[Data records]
○ ○ ○ ○ ○

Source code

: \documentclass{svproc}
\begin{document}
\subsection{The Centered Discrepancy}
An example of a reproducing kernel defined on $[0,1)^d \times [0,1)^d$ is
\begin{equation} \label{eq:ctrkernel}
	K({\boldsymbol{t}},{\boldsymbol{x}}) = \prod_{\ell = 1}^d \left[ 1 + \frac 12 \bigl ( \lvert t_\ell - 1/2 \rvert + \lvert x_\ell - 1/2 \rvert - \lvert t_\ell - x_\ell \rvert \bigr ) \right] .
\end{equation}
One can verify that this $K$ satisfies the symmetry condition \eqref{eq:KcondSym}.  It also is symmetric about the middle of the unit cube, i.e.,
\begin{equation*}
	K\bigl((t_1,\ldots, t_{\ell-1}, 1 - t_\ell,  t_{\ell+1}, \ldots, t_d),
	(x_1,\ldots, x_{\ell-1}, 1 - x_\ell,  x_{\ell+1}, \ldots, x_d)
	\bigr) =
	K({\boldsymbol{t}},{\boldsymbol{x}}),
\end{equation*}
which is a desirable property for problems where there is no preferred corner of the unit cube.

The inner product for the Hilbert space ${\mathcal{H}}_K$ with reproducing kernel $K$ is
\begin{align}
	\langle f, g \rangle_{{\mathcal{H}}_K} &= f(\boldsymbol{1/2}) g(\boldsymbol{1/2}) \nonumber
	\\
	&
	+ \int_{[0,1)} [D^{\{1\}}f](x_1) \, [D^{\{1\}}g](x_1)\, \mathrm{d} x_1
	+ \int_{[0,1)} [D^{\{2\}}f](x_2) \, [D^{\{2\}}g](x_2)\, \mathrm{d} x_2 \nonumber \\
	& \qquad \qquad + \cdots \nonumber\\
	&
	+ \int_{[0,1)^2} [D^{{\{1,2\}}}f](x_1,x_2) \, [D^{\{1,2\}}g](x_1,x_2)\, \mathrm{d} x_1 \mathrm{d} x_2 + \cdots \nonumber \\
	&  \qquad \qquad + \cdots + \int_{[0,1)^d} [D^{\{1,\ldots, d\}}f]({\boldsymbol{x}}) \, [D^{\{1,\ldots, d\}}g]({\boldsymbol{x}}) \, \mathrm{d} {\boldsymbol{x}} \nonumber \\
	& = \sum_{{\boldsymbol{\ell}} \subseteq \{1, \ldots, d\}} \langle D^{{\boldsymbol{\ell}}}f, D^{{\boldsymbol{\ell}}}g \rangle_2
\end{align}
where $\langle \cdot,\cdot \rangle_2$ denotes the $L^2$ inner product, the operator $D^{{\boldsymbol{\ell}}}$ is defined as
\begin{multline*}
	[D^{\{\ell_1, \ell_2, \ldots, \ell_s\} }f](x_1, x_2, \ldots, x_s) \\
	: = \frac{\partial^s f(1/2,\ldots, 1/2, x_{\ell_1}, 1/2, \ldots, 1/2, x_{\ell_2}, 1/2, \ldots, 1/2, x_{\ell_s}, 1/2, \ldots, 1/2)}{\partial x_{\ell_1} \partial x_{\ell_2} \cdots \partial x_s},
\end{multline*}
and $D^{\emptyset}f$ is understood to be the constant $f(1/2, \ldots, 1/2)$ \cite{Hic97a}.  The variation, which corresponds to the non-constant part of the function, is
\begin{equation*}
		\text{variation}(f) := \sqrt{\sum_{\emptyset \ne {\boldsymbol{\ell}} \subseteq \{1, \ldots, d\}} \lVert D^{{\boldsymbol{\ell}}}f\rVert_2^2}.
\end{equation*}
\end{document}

○ ○ ○ ○ ○

Assignment
Among the entries above, how many lines have the string "qquad" in them? Only the number should be given.

Final answer
2